Up in his office, he composed a letter on his computer using Microsoft Word. He labored over it, getting everything just right, about 1919 and his beliefs concerning the website. He printed three copies on Boise Cascade computer paper—the most common decent paper he could find. He would never touch this particular sheet of paper with his bare hands, because he knew all about DNA. He put the letters in three self-sealing envelopes addressed to three other men he considered serious possibilities for acting in the cause.

With gloved hands, he applied self-sticking “Forever” stamps on the envelopes, put them in an unused brown business envelope and carried the package down to the front door and placed it on the floor. No DNA from mucus or skin or hair contact; no fingerprints; no return address. He would mail them the next day from Gainesville.

The men who got them would have to make up their own minds about what to do.

They’d have to decide whether they really wanted to go in.

If they finally wanted to act.



* * *





DUNN HAD THREE GUNS. The first was a Ruger SR9C, a compact 9mm semi-automatic pistol, his “house” gun. While small, the Ruger had an extended magazine that gave him the full seventeen rounds. The second was a Ruger 10/22, a .22-caliber carbine-style semi-automatic rifle with open sights, useful for killing small game, like rabbits and squirrels. The third was a scoped bolt-action Winchester Model 70 in .308, good for deer and other large game.

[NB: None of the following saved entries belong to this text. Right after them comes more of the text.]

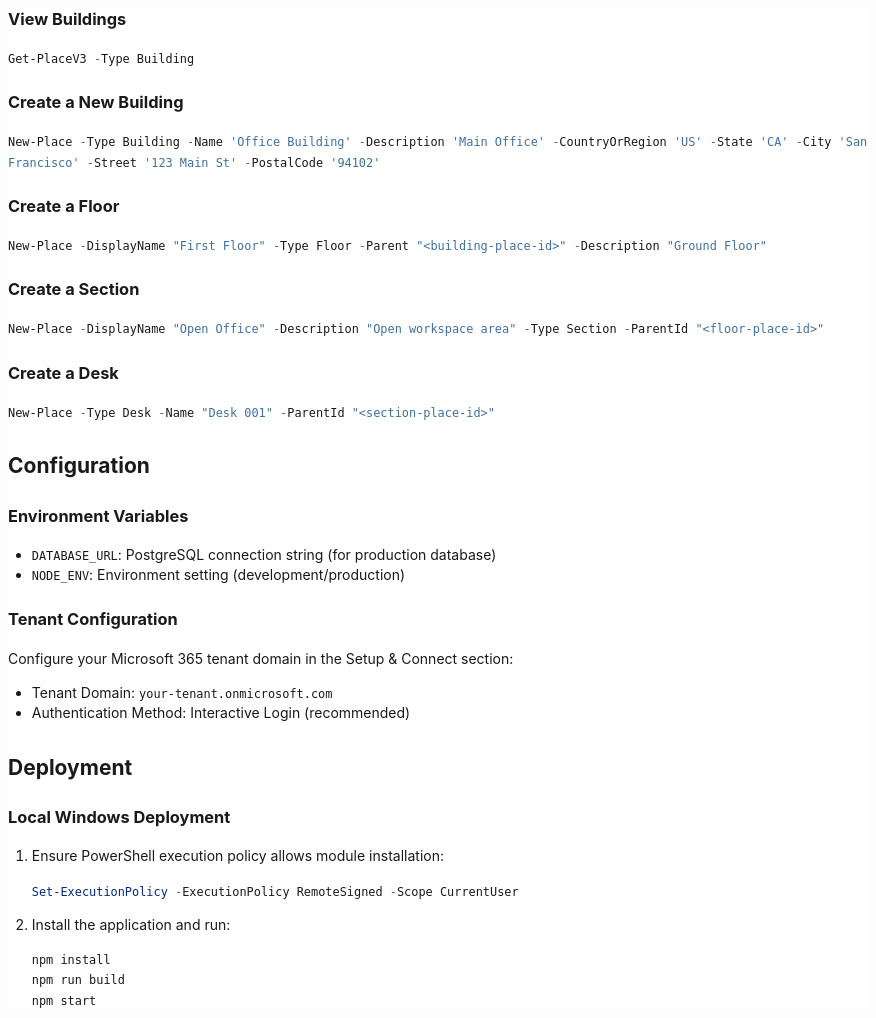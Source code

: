 ### View Buildings
```powershell
Get-PlaceV3 -Type Building
```

### Create a New Building
```powershell
New-Place -Type Building -Name 'Office Building' -Description 'Main Office' -CountryOrRegion 'US' -State 'CA' -City 'San Francisco' -Street '123 Main St' -PostalCode '94102'
```

### Create a Floor
```powershell
New-Place -DisplayName "First Floor" -Type Floor -Parent "<building-place-id>" -Description "Ground Floor"
```

### Create a Section
```powershell
New-Place -DisplayName "Open Office" -Description "Open workspace area" -Type Section -ParentId "<floor-place-id>"
```

### Create a Desk
```powershell
New-Place -Type Desk -Name "Desk 001" -ParentId "<section-place-id>"
```

## Configuration

### Environment Variables
- `DATABASE_URL`: PostgreSQL connection string (for production database)
- `NODE_ENV`: Environment setting (development/production)

### Tenant Configuration
Configure your Microsoft 365 tenant domain in the Setup & Connect section:
- Tenant Domain: `your-tenant.onmicrosoft.com`
- Authentication Method: Interactive Login (recommended)

## Deployment

### Local Windows Deployment
1. Ensure PowerShell execution policy allows module installation:
   ```powershell
   Set-ExecutionPolicy -ExecutionPolicy RemoteSigned -Scope CurrentUser
   ```

2. Install the application and run:
   ```bash
   npm install
   npm run build
   npm start
   ```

He wasn’t highly skilled with any of them. He’d go to a local shooting range a couple of times a year to practice with the pistol, and occasionally to a three-hundred-twenty-acre tract of wooded land he owned in West Virginia, to shoot the rifles. He’d bought the land as a possible refuge when Barack Obama was elected president.

He’d also bought a thousand rounds of ammunition for the .308 and another two thousand rounds for the .22. Things hadn’t collapsed, as he’d feared they would, under Obama. Since he hadn’t needed to shift to a survival status, he’d considered selling the land, but hadn’t gotten around to it. The tract had a small cabin on it and two ten-acre ponds with panfish. In the back of his mind, he retained the idea that he still might need it someday.

He’d bought all three of his guns under the loose Virginia laws, which allowed unregistered transfers at gun shows. Again, in the back of his mind, he thought it wise to keep his weapons purchases as private as possible, given the growing power of the deep state.



* * *





HE THOUGHT ABOUT SHOOTING Randy Stokes and that sister of his who’d given him the website password. Imagined it, almost as a video, and re-ran it through his mind, over and over. At times, it seemed too crazy. Shooting, killing two people that you didn’t even care about? One that you didn’t even know?